Client-side Connection Pools
Java connection pools such as the Apache Commons DBCP, C3P0, the Oracle Universal Connection Pool (UCP) and so on, are libraries to be used as part of your stand-alone Java applications or as part of the datasource of Java EE containers e.g.,Tomcat, Weblogic, WebSphere and others. Java EE containers embed their own connection pools but also allow 3rd party pools (e.g., using Using UCP with Tomcat, Using UCP with Weblogic).
Most Java applications use client-side or mid-tier connection pools to support small and medium workloads however, these pools are confined to the JRE/JDK instance (i.e., can’t be shared beyond their boundaries) and unpractical when deploying tens of thousands of mid-tiers or Web servers. Even with a very small pool size on each web tier, the RDBMS server is overwhelmed by thens of thousands of pre-allocated connections that are idle more than 90% of the time.
Proxy Connection Pools
Database proxies such as MySQL Router, the Oracle Database Connection Manager in Traffic Director Mode (CMAN-TDM), NGINX and others, are proxy servers that sit between the database clients (i.e., Java apps, Web tiers) and the RDBMS. These allow thousands of mid-tiers to share a common connection pool. See database proxy in the second part of this blog.
Misc. Connection Optimizations
Other connection optimization features include: deferring connection health check, and de-prioritization of failed nodes.

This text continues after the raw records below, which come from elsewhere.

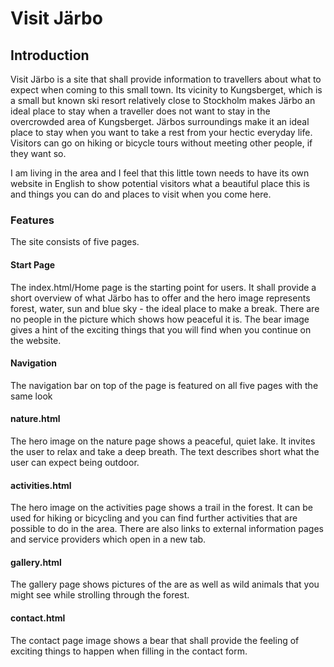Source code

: # Visit Järbo

## Introduction

Visit Järbo is a site that shall provide information to travellers about what to expect when coming to this small town. Its vicinity to Kungsberget, which is a small but known ski resort relatively close to Stockholm makes Järbo an ideal place to stay when a traveller does not want to stay in the overcrowded area of Kungsberget. Järbos surroundings make it an ideal place to stay when you want to take a rest from your hectic everyday life. Visitors can go on hiking or bicycle tours without meeting other people, if they want so.

I am living in the area and I feel that this little town needs to have its own website in English to show potential visitors what a beautiful place this is and things you can do and places to visit when you come here.

### Features

The site consists of five pages.

#### Start Page  

The index.html/Home page is the starting point for users. It shall provide a short overview of what Järbo has to offer and the hero image represents forest, water, sun and blue sky - the ideal place to make a break. There are no people in the picture which shows how peaceful it is. 
The bear image gives a hint of the exciting things that you will find when you continue on the website.

#### Navigation
The navigation bar on top of the page is featured on all five pages with the same look

#### nature.html

The hero image on the nature page shows a peaceful, quiet lake. It invites the user to relax and take a deep breath. 
The text describes short what the user can expect being outdoor. 

#### activities.html

The hero image on the activities page shows a trail in the forest. It can be used for hiking or bicycling and you can find further activities that are possible to do in the area. There are also links to external information pages and service providers which open in a new tab. 

#### gallery.html
The gallery page shows pictures of the are as well as wild animals that you might see while strolling through the forest. 

#### contact.html
The contact page image shows a bear that shall provide the feeling of exciting things to happen when filling in the contact form. 

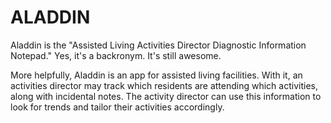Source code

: # ALADDIN

Aladdin is the "Assisted Living Activities Director Diagnostic Information Notepad." Yes, it's a backronym. It's still awesome.

More helpfully, Aladdin is an app for assisted living facilities. With it, an activities director may track which residents are attending which activities, along with incidental notes. The activity director can use this information to look for trends and tailor their activities accordingly.
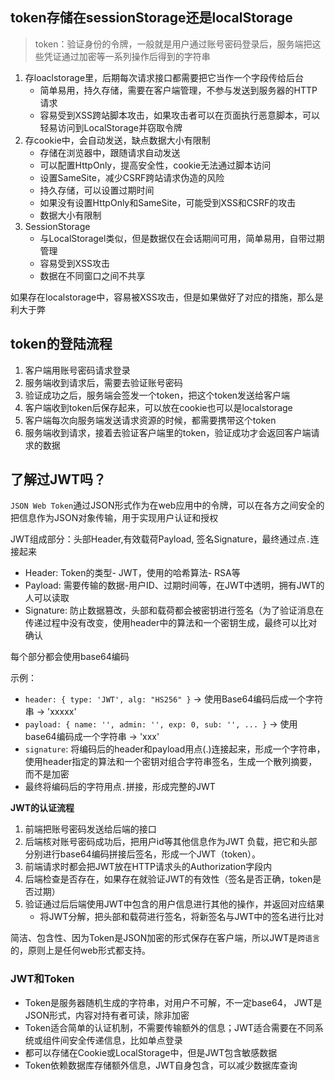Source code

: ## token存储在sessionStorage还是localStorage
> token：验证身份的令牌，一般就是用户通过账号密码登录后，服务端把这些凭证通过加密等一系列操作后得到的字符串

1. 存loaclstorage里，后期每次请求接口都需要把它当作一个字段传给后台
     - 简单易用，持久存储，需要在客户端管理，不参与发送到服务器的HTTP请求
     - 容易受到XSS跨站脚本攻击，如果攻击者可以在页面执行恶意脚本，可以轻易访问到LocalStorage并窃取令牌
2. 存cookie中，会自动发送，缺点数据大小有限制
     - 存储在浏览器中，跟随请求自动发送
     - 可以配置HttpOnly，提高安全性，cookie无法通过脚本访问
     - 设置SameSite，减少CSRF跨站请求伪造的风险
     - 持久存储，可以设置过期时间
     - 如果没有设置HttpOnly和SameSite，可能受到XSS和CSRF的攻击
     - 数据大小有限制
3. SessionStorage
     - 与LocalStoragel类似，但是数据仅在会话期间可用，简单易用，自带过期管理
     - 容易受到XSS攻击
     - 数据在不同窗口之间不共享
  
如果存在localstorage中，容易被XSS攻击，但是如果做好了对应的措施，那么是利大于弊

## token的登陆流程
1. 客户端用账号密码请求登录
2. 服务端收到请求后，需要去验证账号密码
3. 验证成功之后，服务端会签发一个token，把这个token发送给客户端
4. 客户端收到token后保存起来，可以放在cookie也可以是localstorage
5. 客户端每次向服务端发送请求资源的时候，都需要携带这个token
6. 服务端收到请求，接着去验证客户端里的token，验证成功才会返回客户端请求的数据

## 了解过JWT吗？
`JSON Web Token`通过JSON形式作为在web应用中的令牌，可以在各方之间安全的把信息作为JSON对象传输，用于实现用户认证和授权

JWT组成部分：头部Header,有效载荷Payload, 签名Signature，最终通过点`.`连接起来
  - Header: Token的类型- JWT，使用的哈希算法- RSA等
  - Payload: 需要传输的数据-用户ID、过期时间等，在JWT中透明，拥有JWT的人可以读取
  - Signature: 防止数据篡改，头部和载荷都会被密钥进行签名（为了验证消息在传递过程中没有改变，使用header中的算法和一个密钥生成，最终可以比对确认
  
每个部分都会使用base64编码

示例：
  - `header: { type: 'JWT', alg: "HS256" }` -> 使用Base64编码后成一个字符串 -> 'xxxxx'
  - `payload: { name: '', admin: '', exp: 0, sub: '', ... }` -> 使用base64编码成一个字符串 -> 'xxx'
  - `signature`: 将编码后的header和payload用点(.)连接起来，形成一个字符串，使用header指定的算法和一个密钥对组合字符串签名，生成一个散列摘要，而不是加密
  - 最终将编码后的字符用点`.`拼接，形成完整的JWT
  
**JWT的认证流程**
1. 前端把账号密码发送给后端的接口
2. 后端核对账号密码成功后，把用户id等其他信息作为JWT 负载，把它和头部分别进行base64编码拼接后签名，形成一个JWT（token）。
3. 前端请求时都会把JWT放在HTTP请求头的Authorization字段内
4. 后端检查是否存在，如果存在就验证JWT的有效性（签名是否正确，token是否过期）
5. 验证通过后后端使用JWT中包含的用户信息进行其他的操作，并返回对应结果
     - 将JWT分解，把头部和载荷进行签名，将新签名与JWT中的签名进行比对
   
简洁、包含性、因为Token是JSON加密的形式保存在客户端，所以JWT是`跨语言`的，原则上是任何web形式都支持。

### JWT和Token
- Token是服务器随机生成的字符串，对用户不可解，不一定base64， JWT是JSON形式，内容对持有者可读，除非加密
- Token适合简单的认证机制，不需要传输额外的信息；JWT适合需要在不同系统或组件间安全传递信息，比如单点登录
- 都可以存储在Cookie或LocalStorage中，但是JWT包含敏感数据
- Token依赖数据库存储额外信息，JWT自身包含，可以减少数据库查询

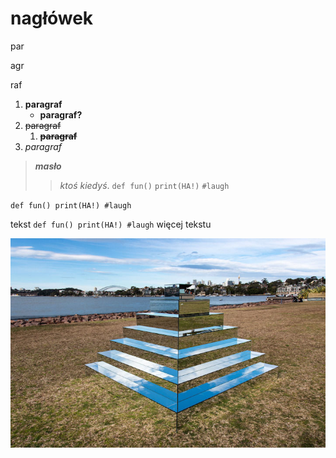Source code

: # nagłówek

par

agr

raf


1. **paragraf**
    + **paragraf?**
2. ~~paragraf~~
    1. ~~**paragraf**~~
3. *paragraf*

>***masło*** 
>>*ktoś kiedyś*.
`def fun()`
`print(HA!)`
`#laugh`

`def fun()
print(HA!)
#laugh`

tekst `def fun()
print(HA!)
#laugh` więcej tekstu


![mirror sculpture](mirror-sculpture.jpeg)

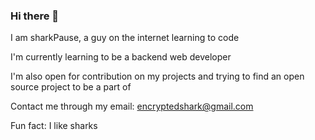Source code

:### Hi there 👋

<!--
**sharkpause/sharkpause** is a ✨ _special_ ✨ repository because its `README.md` (this file) appears on your GitHub profile.

Here are some ideas to get you started:

- 🔭 I’m currently working on ...
- 🌱 I’m currently learning ...
- 👯 I’m looking to collaborate on ...
- 🤔 I’m looking for help with ...
- 💬 Ask me about ...
- 📫 How to reach me: ...
- 😄 Pronouns: ...
- ⚡ Fun fact: ...
-->

I am sharkPause, a guy on the internet learning to code

I'm currently learning to be a backend web developer

I'm also open for contribution on my projects and trying to find an open source project to be a part of

Contact me through my email: encryptedshark@gmail.com

Fun fact: I like sharks
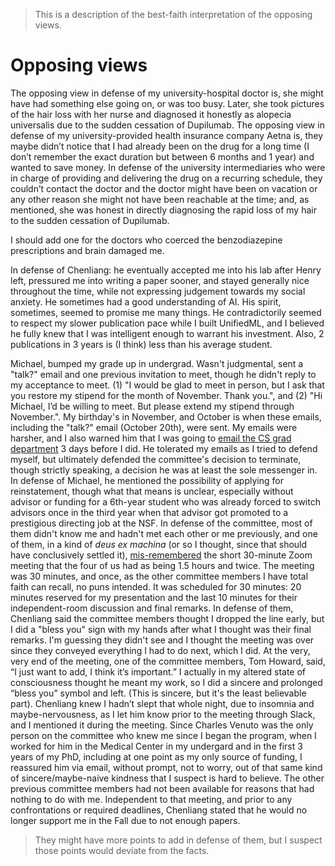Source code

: > This is a description of the best-faith interpretation of the opposing views.

# Opposing views

The opposing view in defense of my university-hospital doctor is, she might have had something else going on, or was too busy. Later, she took pictures of the hair loss with her nurse and diagnosed it honestly as alopecia universalis due to the sudden cessation of Dupilumab. The opposing view in defense of my university-provided health insurance company Aetna is, they maybe didn’t notice that I had already been on the drug for a long time (I don’t remember the exact duration but between 6 months and 1 year) and wanted to save money. In defense of the university intermediaries who were in charge of providing and delivering the drug on a recurring schedule, they couldn’t contact the doctor and the doctor might have been on vacation or any other reason she might not have been reachable at the time; and, as mentioned, she was honest in directly diagnosing the rapid loss of my hair to the sudden cessation of Dupilumab. 

I should add one for the doctors who coerced the benzodiazepine prescriptions and brain damaged me.

In defense of Chenliang: he eventually accepted me into his lab after Henry left, pressured me into writing a paper sooner, and stayed generally nice throughout the time, while not expressing judgement towards my social anxiety. He sometimes had a good understanding of AI. His spirit, sometimes, seemed to promise me many things. He contradictorily seemed to respect my slower publication pace while I built UnifiedML, and I believed he fully knew that I was intelligent enough to warrant his investment. Also, 2 publications in 3 years is (I think) less than his average student.

Michael, bumped my grade up in undergrad. Wasn't judgmental, sent a "talk?" email and one previous invitation to meet, though he didn't reply to my acceptance to meet. (1) "I would be glad to meet in person, but I ask that you restore my stipend for the month of November. Thank you.", and (2) "Hi Michael, I’d be willing to meet. But please extend my stipend through November.". My birthday's in November, and October is when these emails, including the "talk?" email (October 20th), were sent. My emails were harsher, and I also warned him that I was going to [email the CS grad department](https://github.com/slerman12/Detective-Sam/blob/main/3-Grads-Alliance.md) 3 days before I did. He tolerated my emails as I tried to defend myself, but ultimately defended the committee's decision to terminate, though strictly speaking, a decision he was at least the sole messenger in. In defense of Michael, he mentioned the possibility of applying for reinstatement, though what that means is unclear, especially without advisor or funding for a 6th-year student who was already forced to switch advisors once in the third year when that advisor got promoted to a prestigious directing job at the NSF. In defense of the committee, most of them didn't know me and hadn't met each other or me previously, and one of them, in a kind of *deus ex machina* (or so I thought, since that should have conclusively settled it), [mis-remembered](https://github.com/slerman12/Detective-Sam/blob/main/4-Faith.md) the short 30-minute Zoom meeting that the four of us had as being 1.5 hours and twice. The meeting was 30 minutes, and once, as the other committee members I have total faith can recall, no puns intended. It was scheduled for 30 minutes: 20 minutes reserved for my presentation and the last 10 minutes for their independent-room discussion and final remarks. In defense of them, Chenliang said the committee members thought I dropped the line early, but I did a "bless you" sign with my hands after what I thought was their final remarks. I'm guessing they didn't see and I thought the meeting was over since they conveyed everything I had to do next, which I did. At the very, very end of the meeting, one of the committee members, Tom Howard, said, “I just want to add, I think it’s important.” I actually in my altered state of consciousness thought he meant my work, so I did a sincere and prolonged “bless you” symbol and left. (This is sincere, but it's the least believable part). Chenliang knew I hadn’t slept that whole night, due to insomnia and maybe-nervousness, as I let him know prior to the meeting through Slack, and I mentioned it during the meeting. Since Charles Venuto was the only person on the committee who knew me since I began the program, when I worked for him in the Medical Center in my undergard and in the first 3 years of my PhD, including at one point as my only source of funding, I reassured him via email, without prompt, not to worry, out of that same kind of sincere/maybe-naive kindness that I suspect is hard to believe. The other previous committee members had not been available for reasons that had nothing to do with me. Independent to that meeting, and prior to any confrontations or required deadlines, Chenliang stated that he would no longer support me in the Fall due to not enough papers.

> They might have more points to add in defense of them, but I suspect those points would deviate from the facts.
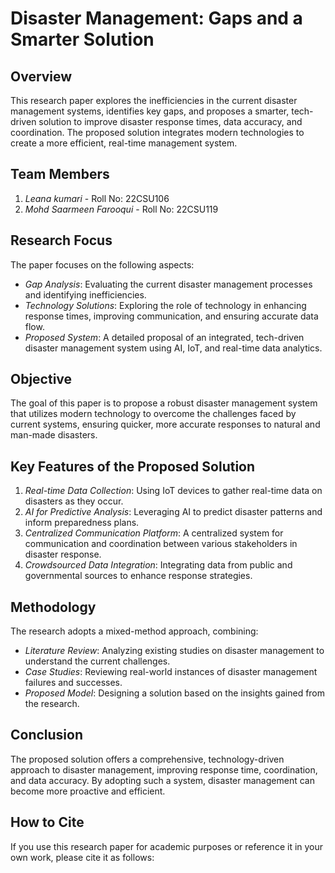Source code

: # Disaster Management: Gaps and a Smarter Solution

## Overview
This research paper explores the inefficiencies in the current disaster management systems, identifies key gaps, and proposes a smarter, tech-driven solution to improve disaster response times, data accuracy, and coordination. The proposed solution integrates modern technologies to create a more efficient, real-time management system.

## Team Members
1. *Leana kumari* - Roll No: 22CSU106
2. *Mohd Saarmeen Farooqui* - Roll No: 22CSU119

## Research Focus
The paper focuses on the following aspects:
- *Gap Analysis*: Evaluating the current disaster management processes and identifying inefficiencies.
- *Technology Solutions*: Exploring the role of technology in enhancing response times, improving communication, and ensuring accurate data flow.
- *Proposed System*: A detailed proposal of an integrated, tech-driven disaster management system using AI, IoT, and real-time data analytics.

## Objective
The goal of this paper is to propose a robust disaster management system that utilizes modern technology to overcome the challenges faced by current systems, ensuring quicker, more accurate responses to natural and man-made disasters.

## Key Features of the Proposed Solution
1. *Real-time Data Collection*: Using IoT devices to gather real-time data on disasters as they occur.
2. *AI for Predictive Analysis*: Leveraging AI to predict disaster patterns and inform preparedness plans.
3. *Centralized Communication Platform*: A centralized system for communication and coordination between various stakeholders in disaster response.
4. *Crowdsourced Data Integration*: Integrating data from public and governmental sources to enhance response strategies.

## Methodology
The research adopts a mixed-method approach, combining:
- *Literature Review*: Analyzing existing studies on disaster management to understand the current challenges.
- *Case Studies*: Reviewing real-world instances of disaster management failures and successes.
- *Proposed Model*: Designing a solution based on the insights gained from the research.

## Conclusion
The proposed solution offers a comprehensive, technology-driven approach to disaster management, improving response time, coordination, and data accuracy. By adopting such a system, disaster management can become more proactive and efficient.

## How to Cite
If you use this research paper for academic purposes or reference it in your own work, please cite it as follows:
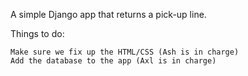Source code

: A simple Django app that returns a pick-up line.

Things to do:
	
	Make sure we fix up the HTML/CSS (Ash is in charge)
	Add the database to the app (Axl is in charge)



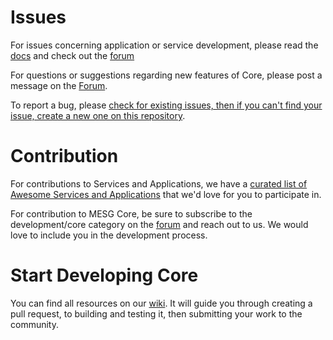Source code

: # Issues

For issues concerning application or service development, please read the [docs](https://docs.mesg.tech/) and check out the [forum](https://forum.mesg.com)

For questions or suggestions regarding new features of Core, please post a message on the [Forum](https://forum.mesg.com).

To report a bug, please [check for existing issues, then if you can't find your issue, create a new one on this repository](https://github.com/mesg-foundation/core/issues).

# Contribution

For contributions to Services and Applications, we have a [curated list of Awesome Services and Applications](https://github.com/mesg-foundation/awesome) that we'd love for you to participate in.

For contribution to MESG Core, be sure to subscribe to the development/core category on the [forum](https://forum.mesg.com/c/development/core) and reach out to us. We would love to include you in the development process.

# Start Developing Core

You can find all resources on our [wiki](https://github.com/mesg-foundation/core/wiki). It will guide you through creating a pull request, to building and testing it, then submitting your work to the community.
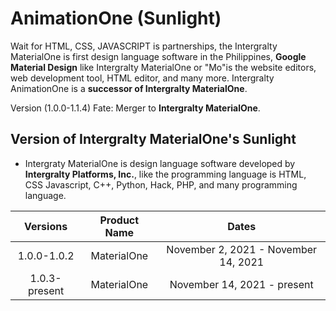 # AnimationOne (Sunlight)

Wait for HTML, CSS, JAVASCRIPT is partnerships, the Intergralty MaterialOne is first design language software in the Philippines, **Google Material Design** like Intergralty MaterialOne or "Mo"is the website editors, web development tool, HTML editor, and many more. Intergralty AnimationOne is a **successor of Intergralty MaterialOne**.

Version
(1.0.0-1.1.4) Fate: Merger to **Intergralty MaterialOne**.

## Version of Intergralty MaterialOne's Sunlight

* Intergraty MaterialOne is design language software developed by **Intergralty Platforms, Inc.**, like the programming language is HTML, CSS Javascript, C++, Python, Hack, PHP, and many programming language.

| Versions | Product Name | Dates |
|:-:|:-:|:-:|
| 1.0.0-1.0.2 | MaterialOne | November 2, 2021 - November 14, 2021 |
| 1.0.3-present | MaterialOne | November 14, 2021 - present |
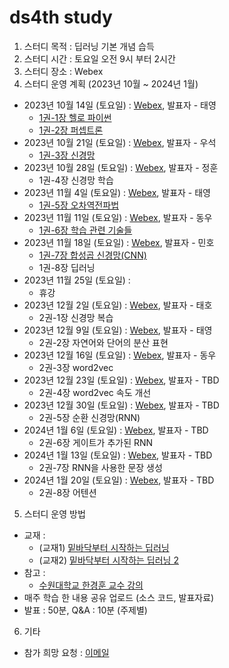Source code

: # ds4th study
1) 스터디 목적 : 딥러닝 기본 개념 습득
2) 스터디 시간 : 토요일 오전 9시 부터 2시간
3) 스터디 장소 : Webex
4) 스터디 운영 계획 (2023년 10월 ~ 2024년 1월)
- 2023년 10월 14일 (토요일) : [Webex](https://lgehq.webex.com/lgehq/e.php?MTID=m27384004d20ed62572a923460a87f059), 발표자 - 태영
  - [1권-1장 헬로 파이썬](https://github.com/restful3/ds4th_study/blob/main/source/%EB%B0%91%EB%B0%94%EB%8B%A5%EB%B6%80%ED%84%B0_%EC%8B%9C%EC%9E%91%ED%95%98%EB%8A%94_%EB%94%A5%EB%9F%AC%EB%8B%9D/ch01_%ED%97%AC%EB%A1%9C_%ED%8C%8C%EC%9D%B4%EC%8D%AC_Song.ipynb)
  - [1권-2장 퍼셉트론](https://github.com/restful3/ds4th_study/blob/main/source/%EB%B0%91%EB%B0%94%EB%8B%A5%EB%B6%80%ED%84%B0_%EC%8B%9C%EC%9E%91%ED%95%98%EB%8A%94_%EB%94%A5%EB%9F%AC%EB%8B%9D/ch02_%ED%8D%BC%EC%85%89%ED%8A%B8%EB%A1%A0_Song.ipynb)
- 2023년 10월 21일 (토요일) : [Webex](https://lgehq.webex.com/lgehq/e.php?MTID=m6b1aabfc4defc94ac633ab7cf04f7208	), 발표자 - 우석
  - [1권-3장 신경망](https://github.com/restful3/ds4th_study/blob/main/source/%EB%B0%91%EB%B0%94%EB%8B%A5%EB%B6%80%ED%84%B0_%EC%8B%9C%EC%9E%91%ED%95%98%EB%8A%94_%EB%94%A5%EB%9F%AC%EB%8B%9D/ch03_%EC%8B%A0%EA%B2%BD%EB%A7%9D.ipynb)
- 2023년 10월 28일 (토요일) : [Webex](https://lgehq.webex.com/lgehq/e.php?MTID=mdea77f7c109436cba8812c295f52d36b	), 발표자 - 정훈
  - 1권-4장 신경망 학습
- 2023년 11월 4일 (토요일) : [Webex](https://lgehq.webex.com/lgehq/e.php?MTID=m940a0e833c567a6895a65b2814179cdf	), 발표자 - 태영
  - [1권-5장 오차역전파법](https://github.com/restful3/ds4th_study/blob/main/source/%EB%B0%91%EB%B0%94%EB%8B%A5%EB%B6%80%ED%84%B0_%EC%8B%9C%EC%9E%91%ED%95%98%EB%8A%94_%EB%94%A5%EB%9F%AC%EB%8B%9D/ch05_%EC%98%A4%EC%B0%A8%EC%97%AD%EC%A0%84%ED%8C%8C%EB%B2%95_Song.ipynb)
- 2023년 11월 11일 (토요일) : [Webex](https://lgehq.webex.com/lgehq/e.php?MTID=mecfbbccbadcbab875a818a3213077632	), 발표자 - 동우
  - [1권-6장 학습 관련 기술들](source/밑바닥부터_시작하는_딥러닝/ch06_학습_관련_기술들_dongwoo.ipynb)
- 2023년 11월 18일 (토요일) : [Webex](https://lgehq.webex.com/lgehq/e.php?MTID=m8a2daf05eaea4b14fbaa7c5086279f44	), 발표자 - 민호
  - [1권-7장 합성곱 신경망(CNN)]([source/밑바닥부터_시작하는_딥러닝/ch07_합성곱신경망_CNN_Minho.ipynb](https://github.com/restful3/ds4th_study/blob/66e88da979b92408248bf19ee836b88a100334c1/source/%EB%B0%91%EB%B0%94%EB%8B%A5%EB%B6%80%ED%84%B0_%EC%8B%9C%EC%9E%91%ED%95%98%EB%8A%94_%EB%94%A5%EB%9F%AC%EB%8B%9D/ch07_%ED%95%A9%EC%84%B1%EA%B3%B1%EC%8B%A0%EA%B2%BD%EB%A7%9D_CNN_Minho.ipynb))
  - 1권-8장 딥러닝
- 2023년 11월 25일 (토요일) :
  - 휴강
- 2023년 12월 2일 (토요일) : [Webex](https://lgehq.webex.com/lgehq/e.php?MTID=m2590c4bc47379692b7faa37e804562be	), 발표자 - 태호
  - 2권-1장 신경망 복습
- 2023년 12월 9일 (토요일) : [Webex](https://lgehq.webex.com/lgehq/e.php?MTID=m55fe65b36e4970a6bdba12aa2918c3d3	), 발표자 - 태영
  - 2권-2장 자연어와 단어의 분산 표현
- 2023년 12월 16일 (토요일) : [Webex](https://lgehq.webex.com/lgehq/e.php?MTID=m677a40f4c75437ba1793bf5afc0c976f	), 발표자 - 동우
  - 2권-3장 word2vec
- 2023년 12월 23일 (토요일) : [Webex](https://lgehq.webex.com/lgehq/e.php?MTID=m2746e0fd9057b231b0e6586df6bcafa3	), 발표자 - TBD
  - 2권-4장 word2vec 속도 개선
- 2023년 12월 30일 (토요일) : [Webex](https://lgehq.webex.com/lgehq/e.php?MTID=m4831a03966c73c29a56da85397df9058	), 발표자 - TBD
  - 2권-5장 순환 신경망(RNN)
- 2024년 1월 6일 (토요일) : [Webex](https://lgehq.webex.com/lgehq/e.php?MTID=m813c08479b203d8adfb0546953e913df	), 발표자 - TBD
  - 2권-6장 게이트가 추가된 RNN
- 2024년 1월 13일 (토요일) : [Webex](https://lgehq.webex.com/lgehq/e.php?MTID=m6a0c4a5ef592fd2d515452895238863a	), 발표자 - TBD
  - 2권-7장 RNN을 사용한 문장 생성
- 2024년 1월 20일 (토요일) : [Webex](https://lgehq.webex.com/lgehq/e.php?MTID=md74e4222117132fd6c7af0fdc31306dd	), 발표자 - TBD
  - 2권-8장 어텐션

    
5) 스터디 운영 방법
- 교재 :
  - (교재1) [밑바닥부터 시작하는 딥러닝](https://ridibooks.com/books/443000454?_s=search&_q=%EB%B0%91%EB%B0%94%EB%8B%A5%EB%B6%80%ED%84%B0+%EC%8B%9C%EC%9E%91%ED%95%98%EB%8A%94+%EB%94%A5%EB%9F%AC%EB%8B%9D&_rdt_sid=search&_rdt_idx=0)
  - (교재2) [밑바닥부터 시작하는 딥러닝 2](https://ridibooks.com/books/443000691?_s=search&_q=%EB%B0%91%EB%B0%94%EB%8B%A5%EB%B6%80%ED%84%B0+%EC%8B%9C%EC%9E%91%ED%95%98%EB%8A%94+%EB%94%A5%EB%9F%AC%EB%8B%9D&_rdt_sid=search&_rdt_idx=1)
- 참고 :
  - [수원대학교 한경훈 교수 강의](https://www.youtube.com/@SlowAI/playlists)
- 매주 학습 한 내용 공유 업로드 (소스 코드, 발표자료)
- 발표 : 50분, Q&A : 10분 (주제별) 

6) 기타
- 참가 희망 요청 : [이메일](restful3@gmail.com)
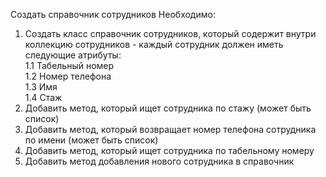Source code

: Создать справочник сотрудников
Необходимо:  
1. Создать класс справочник сотрудников, который содержит внутри
коллекцию сотрудников - каждый сотрудник должен иметь следующие атрибуты:  
1.1 Табельный номер  
1.2 Номер телефона  
1.3 Имя  
1.4 Стаж    
2. Добавить метод, который ищет сотрудника по стажу (может быть список)
3. Добавить метод, который возвращает номер телефона сотрудника по имени (может быть список)
4. Добавить метод, который ищет сотрудника по табельному номеру
5. Добавить метод добавления нового сотрудника в справочник
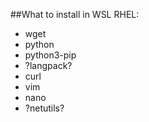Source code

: 
##What to install in WSL RHEL:

- wget
- python
- python3-pip
- ?langpack?
- curl
- vim
- nano
- ?netutils?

Deferring Connection Health Check
The ability of a connection pool to defer the health checking of connections for a defined period of time, fastens connection check-out (i.e., getConnection() returns faster).
De-prioritization of Failed Nodes
In a multi-instances clustered database environment such as Oracle RAC, this feature assigns a low priority to a failed instance for a defined period of time (iow, avoids attempts to get connections from the failed instance) thereby speeding up connection check-out.
Speeding up SQL Statements Processing
Processing a SQL statement requires several steps including: parsing (at least once), binding variables, executing, fetching resultSets (if a query), and COMMITting or ROLLBACKing the transaction (if a DML i.e., Insert, Update, or Delete).
JDBC furnishes several APIs/knobs for optimizing SQL statements processing including: Prepared Statements, Statements Caching, and ResultSets caching.
Disabling Default COMMIT
Auto-COMMITTING each DML is the default/implicit transaction mode in JDBC . Unless this mode corresponds to your desire, you should explicitly disable it on the connection object and demarcate your transactions (DML + Queries) with explicit COMMIT or ROLLBACK calls.
Ahead of its execution, a SQL statement must be parsed, if not already. Parsing (i.e., hard parsing) is the most expensive operation when processing a SQL statement. The best practice consists in using Prepared Statements which are parsed once then reused many times on subsequent invocations, after setting new values for the bind variables. A security byproduct of Prepared Statements is the prevention of SQL injection.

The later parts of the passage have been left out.